Monday, September 20, 2010

I forgot about the mentality of the single man. I was in a committed relationship for so long that I completely forgot all the nuances of daily bachelor life. I'm not going to say meeting someone consumes me, but it certainly affects my thought patterns and decisions.

When I plan my weekends, I don't necessarily have to meet someone, but I do have to put myself in a position where I could conceivably do so. There's also that pressure on you when you're out, where you know that if you don't approach the person you're attracted to in the room, you're going to regret it. Even if you strike out miserably, you gotta go for it; you gotta fish with a big net.

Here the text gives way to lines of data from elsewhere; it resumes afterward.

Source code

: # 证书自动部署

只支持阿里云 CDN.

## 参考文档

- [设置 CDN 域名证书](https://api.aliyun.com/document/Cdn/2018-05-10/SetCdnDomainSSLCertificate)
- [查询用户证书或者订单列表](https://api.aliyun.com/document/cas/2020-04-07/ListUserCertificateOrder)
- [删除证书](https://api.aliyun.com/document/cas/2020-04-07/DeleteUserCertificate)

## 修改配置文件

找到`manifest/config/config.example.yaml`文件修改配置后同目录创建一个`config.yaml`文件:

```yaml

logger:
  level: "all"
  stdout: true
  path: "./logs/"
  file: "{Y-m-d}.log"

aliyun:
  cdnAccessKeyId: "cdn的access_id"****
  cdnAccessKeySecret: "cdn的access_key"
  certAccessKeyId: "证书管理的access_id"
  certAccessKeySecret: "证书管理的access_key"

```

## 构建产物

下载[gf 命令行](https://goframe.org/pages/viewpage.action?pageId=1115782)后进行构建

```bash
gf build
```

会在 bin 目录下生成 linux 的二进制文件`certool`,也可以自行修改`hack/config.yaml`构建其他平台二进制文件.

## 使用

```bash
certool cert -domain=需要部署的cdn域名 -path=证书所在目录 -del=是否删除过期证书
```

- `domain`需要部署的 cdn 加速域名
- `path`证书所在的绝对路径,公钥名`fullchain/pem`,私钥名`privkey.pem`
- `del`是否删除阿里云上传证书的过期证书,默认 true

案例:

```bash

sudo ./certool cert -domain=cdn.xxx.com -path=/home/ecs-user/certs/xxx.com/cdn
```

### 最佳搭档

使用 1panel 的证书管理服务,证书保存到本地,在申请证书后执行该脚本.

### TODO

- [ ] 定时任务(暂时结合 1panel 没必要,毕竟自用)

It can be a little stressful, but it can also be a lot of fun if you have a few good things going on. Right now, there are options, I'd say, but some options are complicated.

The trick is getting in the groove with this sort of lifestyle again so that I can settle in and get more work done in terms of my career and my writing like I know I can. I know I get a lot more done as a single man once the dust settles, and I see a lot of great work down the pike for Bachelor Ken.

7 comments:

Radioactive Tori said...

I am cracking up picturing you using lines like Larry used and being like him. I'm sure that isn't what you are like but it's making me laugh so I'll pretend.

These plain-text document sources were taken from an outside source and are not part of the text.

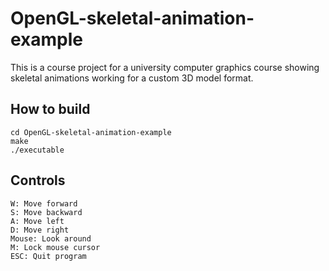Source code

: # OpenGL-skeletal-animation-example
This is a course project for a university computer graphics course showing skeletal animations working for a custom 3D model format.

## How to build
```
cd OpenGL-skeletal-animation-example
make
./executable
```

## Controls
```
W: Move forward
S: Move backward
A: Move left
D: Move right
Mouse: Look around
M: Lock mouse cursor
ESC: Quit program
```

I haven't ever dated as an adult...except for college, which is WAY different than real life I think. When I get ready to date I am going to have to ask you some questions if that's ok. I have no idea what the "rules" are so hopefully you won't mind helping me with that in about 100 years when I am ready to move on.

Heff said...

True. You get more of what you want done when single. Not sure I'd like to trade back, though.

Good Luck.

Kritkrat said...

Jesus, don't ever move to Alaska. If you have to plan your weekends around the potential for meeting someone new, you are either going to need a few back-up livers or you are going to have to learn how to be alone and happy with that.

Dr. Kenneth Noisewater said...

Radio: I'm not going to say that I'm entirely unlike Larry or like him, but I will say that he is what I fear becoming.

Heff: Yeah, you seem like you got a good thing going with your lady. : )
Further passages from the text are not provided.